ML for TradingLesson 1
Feature Engineering: Creating Predictive Inputs
Learn how to create features from price data that machine learning models can use to predict price movements.
12 minute read
4 key takeaways
Feature Engineering: The Art of Prep
Machine learning models are only as good as the data you feed them. Feature engineering is the process of creating useful input variables from raw price data.
Price-Based Features
- Returns: (P_t - P_{t-1}) / P_{t-1} (simple percentage change)
- Log Returns: ln(P_t / P_{t-1}) (mathematically cleaner for modeling)
- Rolling Mean: Average price over last N periods (trend)
- Rolling Std: Price volatility over last N periods
- Price vs.
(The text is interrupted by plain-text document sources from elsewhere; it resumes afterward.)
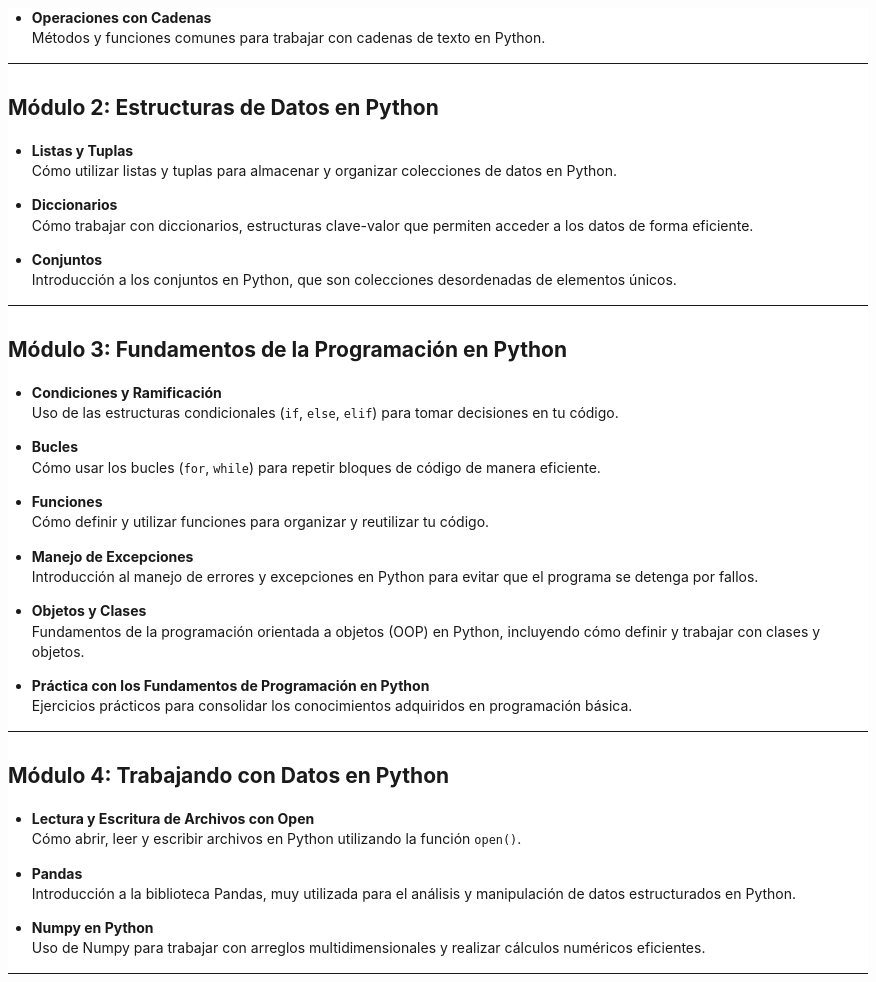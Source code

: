 - **Operaciones con Cadenas**  
  Métodos y funciones comunes para trabajar con cadenas de texto en Python.

---

## Módulo 2: Estructuras de Datos en Python

- **Listas y Tuplas**  
  Cómo utilizar listas y tuplas para almacenar y organizar colecciones de datos en Python.

- **Diccionarios**  
  Cómo trabajar con diccionarios, estructuras clave-valor que permiten acceder a los datos de forma eficiente.

- **Conjuntos**  
  Introducción a los conjuntos en Python, que son colecciones desordenadas de elementos únicos.

---

## Módulo 3: Fundamentos de la Programación en Python

- **Condiciones y Ramificación**  
  Uso de las estructuras condicionales (`if`, `else`, `elif`) para tomar decisiones en tu código.

- **Bucles**  
  Cómo usar los bucles (`for`, `while`) para repetir bloques de código de manera eficiente.

- **Funciones**  
  Cómo definir y utilizar funciones para organizar y reutilizar tu código.

- **Manejo de Excepciones**  
  Introducción al manejo de errores y excepciones en Python para evitar que el programa se detenga por fallos.

- **Objetos y Clases**  
  Fundamentos de la programación orientada a objetos (OOP) en Python, incluyendo cómo definir y trabajar con clases y objetos.

- **Práctica con los Fundamentos de Programación en Python**  
  Ejercicios prácticos para consolidar los conocimientos adquiridos en programación básica.

---

## Módulo 4: Trabajando con Datos en Python

- **Lectura y Escritura de Archivos con Open**  
  Cómo abrir, leer y escribir archivos en Python utilizando la función `open()`.

- **Pandas**  
  Introducción a la biblioteca Pandas, muy utilizada para el análisis y manipulación de datos estructurados en Python.

- **Numpy en Python**  
  Uso de Numpy para trabajar con arreglos multidimensionales y realizar cálculos numéricos eficientes.

---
SMA: How far price is from its average (reversion signal)
- High/Low Range: (High - Low) / Close (intraday volatility)
python
import pandas as pd
import numpy as np
df = pd.read_csv('SPY.csv')
# Create features
df['Return'] = df['Close'].pct_change()
df['Log_Return'] = np.log(df['Close'] / df['Close'].shift(1))
df['SMA_20'] = df['Close'].rolling(20).mean()
df['STD_20'] = df['Close'].rolling(20).std()
df['Price_vs_SMA'] = (df['Close'] - df['SMA_20']) / df['SMA_20']
df['Range'] = (df['High'] - df['Low']) / df['Close']
Technical Indicator Features
- RSI: Momentum 0-100
- MACD: Trend-following indicator
- ATR: Volatility measure
- OBV: On-Balance Volume (accumulation/distribution)
- Bollinger Bands: Overbought/oversold zones
Important: All features should be normalized to the same scale (usually [-1, 1] or [0, 1]) so the model doesn't overweight large-magnitude features.
python
from sklearn.preprocessing import StandardScaler
# Normalize features to mean=0, std=1
scaler = StandardScaler()
features_scaled = scaler.fit_transform(df[['RSI', 'MACD', 'ATR']])
df['RSI_scaled'] = features_scaled[:, 0]
df['MACD_scaled'] = features_scaled[:, 1]
df['ATR_scaled'] = features_scaled[:, 2]
Volume Features
- Volume Ratio: Today's volume / 20-day average
- Volume Trend: Is volume increasing or decreasing?
- VWAP Deviation: How far from volume-weighted average price
Time Features (Seasonality)
- Day of Week: Monday, Tuesday, etc. (evidence of different momentum)
- Month: Certain months have higher returns (January Effect)
- Quarter End: End-of-period portfolio rebalancing effects
Label Creation: What Are We Predicting?
- Binary Classification: Will price be higher in 5 days? (1=yes, 0=no)
- Multi-Class: Up/Down/Flat over next 5 days
- Regression: Predict the exact return (%, continuous number)
- Direction Only: Will it go up or down? (ignore magnitude)
python
# Create binary label: will price be higher in 5 days?
df['Return_5d'] = df['Close'].shift(-5) / df['Close'] - 1
df['Label'] = (df['Return_5d'] > 0).astype(int) # 1 if up, 0 if down
# Shift features so we're only using data available at decision time
for col in feature_columns:
df[col] = df[col].shift(1) # Shift to prevent lookahead bias
# Remove NaN rows
df = df.dropna()
Watch for Lookahead Bias
CRITICAL: Create your label using forward prices (5 days ahead). But create your features using only past prices. If you use day t's close in features AND day t's close in label, you're cheating.
Key Takeaways
- Features are the inputs to ML models—bad features = bad predictions
- Price returns and volatility are foundational features
- Technical indicators work as features but must be scaled properly
- More features isn't better; quality and diversity matter